__TASK ITEM__: Read through the entries below and copy each line where "EnemyBase" turns up.

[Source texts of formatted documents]
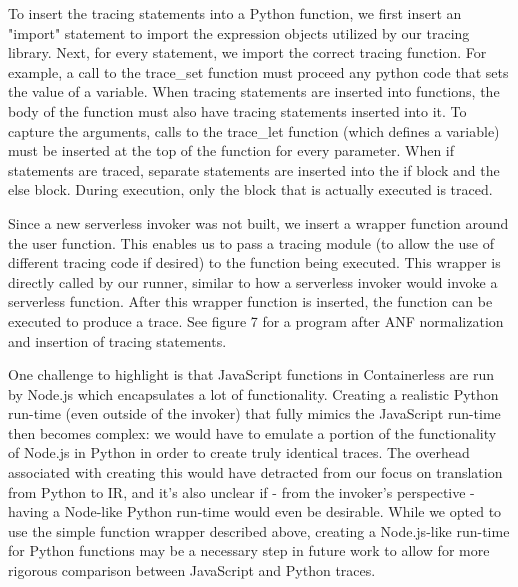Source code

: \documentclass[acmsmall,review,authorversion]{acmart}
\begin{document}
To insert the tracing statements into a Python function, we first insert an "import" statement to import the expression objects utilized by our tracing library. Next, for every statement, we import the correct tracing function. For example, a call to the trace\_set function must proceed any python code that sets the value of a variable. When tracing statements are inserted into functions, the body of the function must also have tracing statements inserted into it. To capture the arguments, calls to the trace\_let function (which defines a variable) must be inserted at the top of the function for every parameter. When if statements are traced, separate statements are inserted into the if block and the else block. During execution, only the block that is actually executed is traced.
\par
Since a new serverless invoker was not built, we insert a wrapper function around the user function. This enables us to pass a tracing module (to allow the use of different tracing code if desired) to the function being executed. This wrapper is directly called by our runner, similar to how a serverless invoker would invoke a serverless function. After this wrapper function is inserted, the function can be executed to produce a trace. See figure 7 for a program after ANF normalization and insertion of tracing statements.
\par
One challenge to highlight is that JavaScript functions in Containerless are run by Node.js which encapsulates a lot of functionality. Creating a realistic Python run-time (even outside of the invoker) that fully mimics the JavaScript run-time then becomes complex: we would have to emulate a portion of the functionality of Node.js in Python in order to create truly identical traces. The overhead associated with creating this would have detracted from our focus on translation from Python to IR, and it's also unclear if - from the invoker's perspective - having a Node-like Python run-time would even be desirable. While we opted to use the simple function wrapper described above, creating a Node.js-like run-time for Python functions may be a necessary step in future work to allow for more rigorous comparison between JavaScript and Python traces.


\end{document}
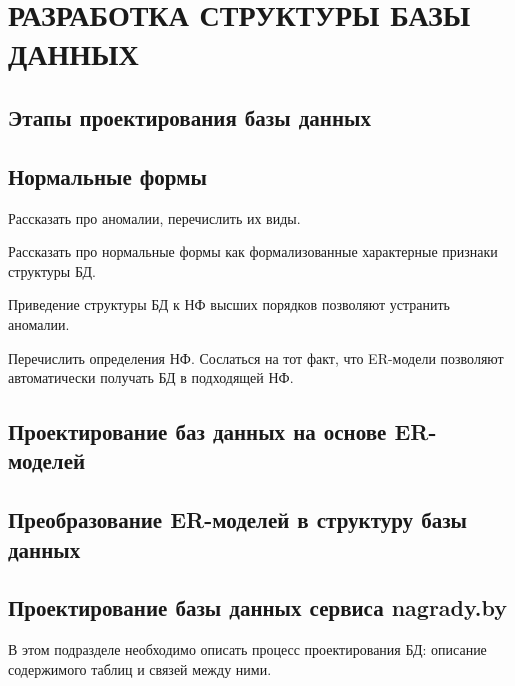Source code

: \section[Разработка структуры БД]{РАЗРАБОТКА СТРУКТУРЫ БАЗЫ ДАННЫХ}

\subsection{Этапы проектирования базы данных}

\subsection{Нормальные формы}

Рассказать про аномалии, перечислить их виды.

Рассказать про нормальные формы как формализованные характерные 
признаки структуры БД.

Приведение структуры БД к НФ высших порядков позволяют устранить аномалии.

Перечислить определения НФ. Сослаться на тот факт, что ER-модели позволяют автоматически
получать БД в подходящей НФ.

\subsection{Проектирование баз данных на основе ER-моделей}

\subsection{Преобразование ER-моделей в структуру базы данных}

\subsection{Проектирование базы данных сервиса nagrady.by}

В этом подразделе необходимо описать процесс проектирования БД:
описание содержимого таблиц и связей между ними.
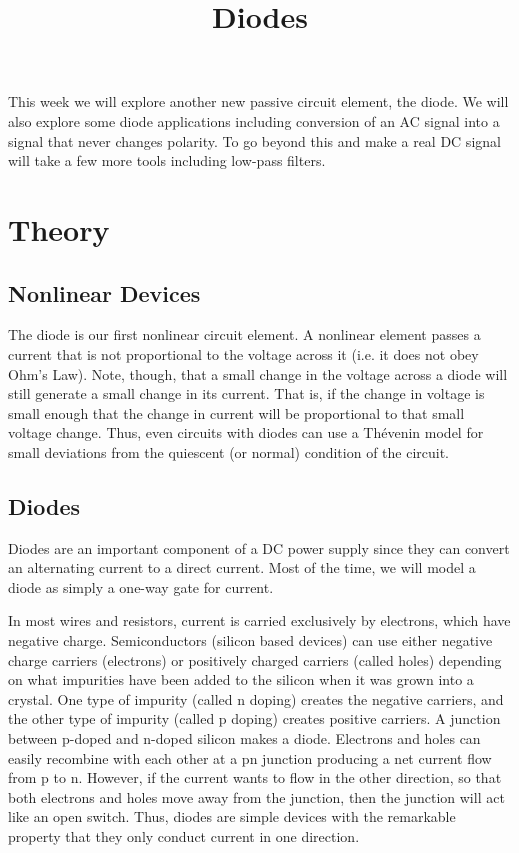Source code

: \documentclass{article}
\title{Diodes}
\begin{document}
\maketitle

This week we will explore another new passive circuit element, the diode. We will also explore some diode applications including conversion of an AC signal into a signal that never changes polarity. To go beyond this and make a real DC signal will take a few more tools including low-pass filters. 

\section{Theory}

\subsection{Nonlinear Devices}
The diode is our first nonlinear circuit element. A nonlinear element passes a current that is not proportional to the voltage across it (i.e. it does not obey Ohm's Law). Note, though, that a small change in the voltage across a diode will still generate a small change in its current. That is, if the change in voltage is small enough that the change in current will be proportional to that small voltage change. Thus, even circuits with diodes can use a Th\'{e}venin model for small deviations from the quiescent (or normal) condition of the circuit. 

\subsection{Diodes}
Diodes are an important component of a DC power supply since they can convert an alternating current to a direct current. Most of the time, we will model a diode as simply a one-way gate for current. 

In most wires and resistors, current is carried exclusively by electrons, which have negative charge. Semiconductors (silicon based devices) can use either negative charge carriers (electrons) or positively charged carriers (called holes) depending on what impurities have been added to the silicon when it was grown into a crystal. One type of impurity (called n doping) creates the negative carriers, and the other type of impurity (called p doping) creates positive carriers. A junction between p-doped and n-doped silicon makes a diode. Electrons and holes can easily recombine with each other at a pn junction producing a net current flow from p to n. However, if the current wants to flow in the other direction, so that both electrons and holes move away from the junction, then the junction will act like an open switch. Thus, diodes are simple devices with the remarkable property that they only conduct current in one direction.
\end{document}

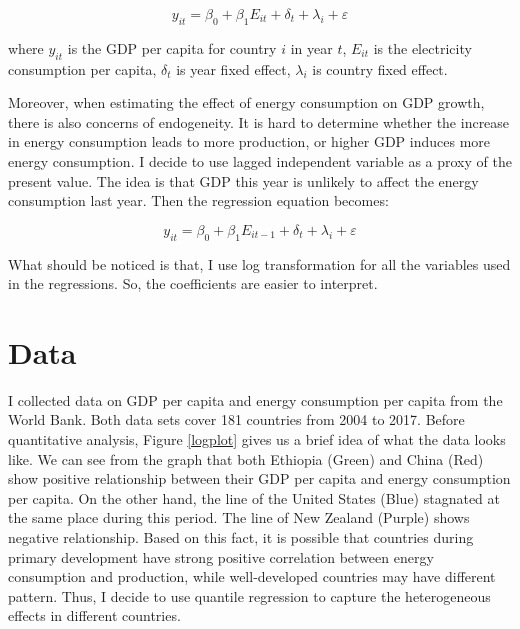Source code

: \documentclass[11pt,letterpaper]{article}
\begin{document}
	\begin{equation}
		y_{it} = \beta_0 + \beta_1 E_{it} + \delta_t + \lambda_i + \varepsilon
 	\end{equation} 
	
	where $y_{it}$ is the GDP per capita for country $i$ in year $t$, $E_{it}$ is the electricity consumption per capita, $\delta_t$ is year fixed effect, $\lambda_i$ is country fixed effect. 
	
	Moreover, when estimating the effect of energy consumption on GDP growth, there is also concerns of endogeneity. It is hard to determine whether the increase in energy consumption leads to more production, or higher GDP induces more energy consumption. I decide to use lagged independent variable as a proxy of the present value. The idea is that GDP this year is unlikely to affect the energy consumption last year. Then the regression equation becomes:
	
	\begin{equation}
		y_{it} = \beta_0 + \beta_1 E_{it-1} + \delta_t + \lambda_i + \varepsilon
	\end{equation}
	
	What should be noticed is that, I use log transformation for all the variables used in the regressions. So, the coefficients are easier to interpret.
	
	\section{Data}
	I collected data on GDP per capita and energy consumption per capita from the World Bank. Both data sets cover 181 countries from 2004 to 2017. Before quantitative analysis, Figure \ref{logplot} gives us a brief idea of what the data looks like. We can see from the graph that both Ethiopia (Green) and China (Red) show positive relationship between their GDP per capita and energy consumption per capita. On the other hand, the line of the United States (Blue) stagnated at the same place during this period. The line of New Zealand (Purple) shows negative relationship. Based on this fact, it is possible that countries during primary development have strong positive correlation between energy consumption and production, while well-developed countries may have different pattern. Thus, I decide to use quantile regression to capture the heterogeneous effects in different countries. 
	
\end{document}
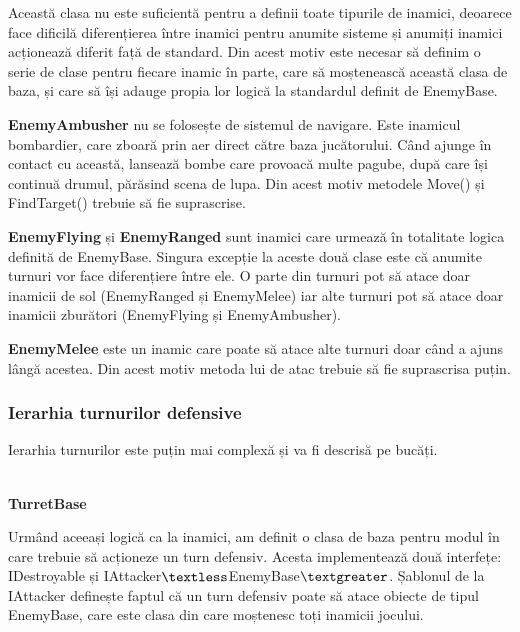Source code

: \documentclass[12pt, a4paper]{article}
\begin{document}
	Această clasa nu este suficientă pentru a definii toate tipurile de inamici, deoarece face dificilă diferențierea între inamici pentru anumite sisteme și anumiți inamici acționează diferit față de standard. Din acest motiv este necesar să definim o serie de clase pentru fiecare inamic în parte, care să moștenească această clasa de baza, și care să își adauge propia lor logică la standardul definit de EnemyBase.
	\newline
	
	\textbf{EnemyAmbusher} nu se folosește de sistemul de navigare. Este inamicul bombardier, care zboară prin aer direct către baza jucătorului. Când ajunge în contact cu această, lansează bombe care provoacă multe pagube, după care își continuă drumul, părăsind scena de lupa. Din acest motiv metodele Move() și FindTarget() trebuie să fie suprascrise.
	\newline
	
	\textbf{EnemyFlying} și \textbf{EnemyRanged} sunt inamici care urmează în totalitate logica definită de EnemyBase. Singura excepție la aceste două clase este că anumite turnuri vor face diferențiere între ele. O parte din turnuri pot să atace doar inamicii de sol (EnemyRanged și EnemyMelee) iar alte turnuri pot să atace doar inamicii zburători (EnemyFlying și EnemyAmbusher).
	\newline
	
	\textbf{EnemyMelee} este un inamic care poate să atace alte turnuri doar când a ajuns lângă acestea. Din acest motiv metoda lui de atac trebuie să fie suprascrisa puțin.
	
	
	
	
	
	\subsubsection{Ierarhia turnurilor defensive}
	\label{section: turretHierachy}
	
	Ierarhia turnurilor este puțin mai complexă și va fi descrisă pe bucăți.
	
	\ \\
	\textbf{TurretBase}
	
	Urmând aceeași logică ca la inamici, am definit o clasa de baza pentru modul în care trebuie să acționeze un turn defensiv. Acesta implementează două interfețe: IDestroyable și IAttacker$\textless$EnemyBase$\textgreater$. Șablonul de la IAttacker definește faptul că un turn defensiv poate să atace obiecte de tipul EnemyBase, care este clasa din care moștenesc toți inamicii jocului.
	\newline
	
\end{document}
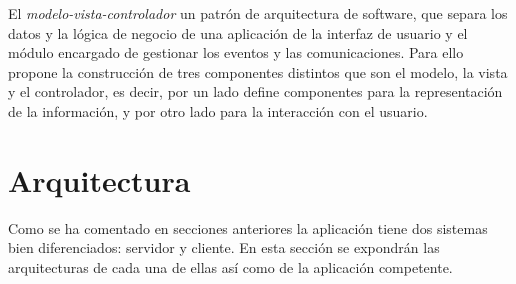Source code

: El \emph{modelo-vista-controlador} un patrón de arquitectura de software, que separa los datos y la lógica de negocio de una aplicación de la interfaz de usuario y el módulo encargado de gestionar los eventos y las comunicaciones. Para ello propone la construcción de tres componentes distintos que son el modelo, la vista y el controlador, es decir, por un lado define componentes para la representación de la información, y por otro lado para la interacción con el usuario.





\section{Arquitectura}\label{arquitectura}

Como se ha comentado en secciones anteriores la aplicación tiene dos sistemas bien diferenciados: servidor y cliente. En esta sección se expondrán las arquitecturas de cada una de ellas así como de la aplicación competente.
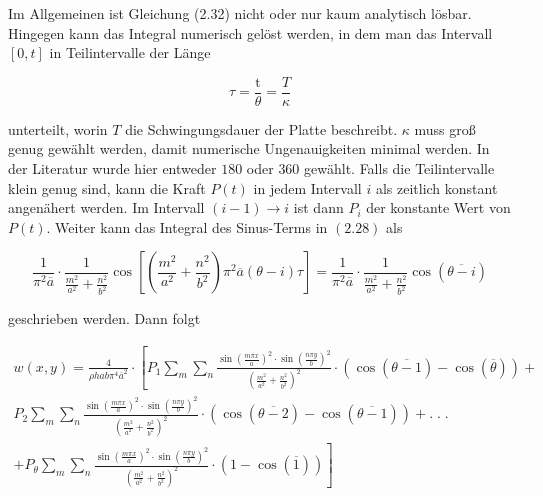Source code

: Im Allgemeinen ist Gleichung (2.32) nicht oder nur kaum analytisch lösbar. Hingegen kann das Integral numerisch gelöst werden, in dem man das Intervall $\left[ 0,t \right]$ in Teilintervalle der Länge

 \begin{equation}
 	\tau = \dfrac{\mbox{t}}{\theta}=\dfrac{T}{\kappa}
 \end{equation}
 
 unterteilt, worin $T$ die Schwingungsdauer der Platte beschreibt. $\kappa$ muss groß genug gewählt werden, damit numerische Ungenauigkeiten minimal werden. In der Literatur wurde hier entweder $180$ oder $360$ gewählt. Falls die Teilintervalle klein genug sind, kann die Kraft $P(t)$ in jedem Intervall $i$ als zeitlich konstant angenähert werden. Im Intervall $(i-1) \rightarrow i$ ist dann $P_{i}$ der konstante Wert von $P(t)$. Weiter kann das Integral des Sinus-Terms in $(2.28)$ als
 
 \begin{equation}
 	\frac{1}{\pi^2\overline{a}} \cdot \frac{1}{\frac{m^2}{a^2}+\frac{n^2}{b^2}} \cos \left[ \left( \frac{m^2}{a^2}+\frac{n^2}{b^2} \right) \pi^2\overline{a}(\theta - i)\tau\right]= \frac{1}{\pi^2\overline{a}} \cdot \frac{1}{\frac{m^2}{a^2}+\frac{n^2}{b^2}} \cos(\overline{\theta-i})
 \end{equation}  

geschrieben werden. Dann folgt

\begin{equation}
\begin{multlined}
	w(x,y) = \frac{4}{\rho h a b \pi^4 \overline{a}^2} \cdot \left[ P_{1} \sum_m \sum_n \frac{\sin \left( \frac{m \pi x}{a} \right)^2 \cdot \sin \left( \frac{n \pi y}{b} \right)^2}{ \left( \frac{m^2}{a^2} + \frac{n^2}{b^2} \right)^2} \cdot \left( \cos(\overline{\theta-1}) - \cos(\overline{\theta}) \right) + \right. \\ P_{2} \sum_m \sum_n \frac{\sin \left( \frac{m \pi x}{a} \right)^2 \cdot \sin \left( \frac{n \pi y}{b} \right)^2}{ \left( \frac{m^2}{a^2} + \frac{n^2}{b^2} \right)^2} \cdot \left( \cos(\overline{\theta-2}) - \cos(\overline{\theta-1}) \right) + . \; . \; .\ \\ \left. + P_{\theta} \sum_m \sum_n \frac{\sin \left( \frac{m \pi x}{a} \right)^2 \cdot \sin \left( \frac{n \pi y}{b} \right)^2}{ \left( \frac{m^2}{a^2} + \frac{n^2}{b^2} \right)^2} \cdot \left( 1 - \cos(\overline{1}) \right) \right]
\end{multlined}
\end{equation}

__RESPONSE TO THIS TASK__:
	Această clasa nu este suficientă pentru a definii toate tipurile de inamici, deoarece face dificilă diferențierea între inamici pentru anumite sisteme și anumiți inamici acționează diferit față de standard. Din acest motiv este necesar să definim o serie de clase pentru fiecare inamic în parte, care să moștenească această clasa de baza, și care să își adauge propia lor logică la standardul definit de EnemyBase.
	\textbf{EnemyFlying} și \textbf{EnemyRanged} sunt inamici care urmează în totalitate logica definită de EnemyBase. Singura excepție la aceste două clase este că anumite turnuri vor face diferențiere între ele. O parte din turnuri pot să atace doar inamicii de sol (EnemyRanged și EnemyMelee) iar alte turnuri pot să atace doar inamicii zburători (EnemyFlying și EnemyAmbusher).
	Urmând aceeași logică ca la inamici, am definit o clasa de baza pentru modul în care trebuie să acționeze un turn defensiv. Acesta implementează două interfețe: IDestroyable și IAttacker$\textless$EnemyBase$\textgreater$. Șablonul de la IAttacker definește faptul că un turn defensiv poate să atace obiecte de tipul EnemyBase, care este clasa din care moștenesc toți inamicii jocului.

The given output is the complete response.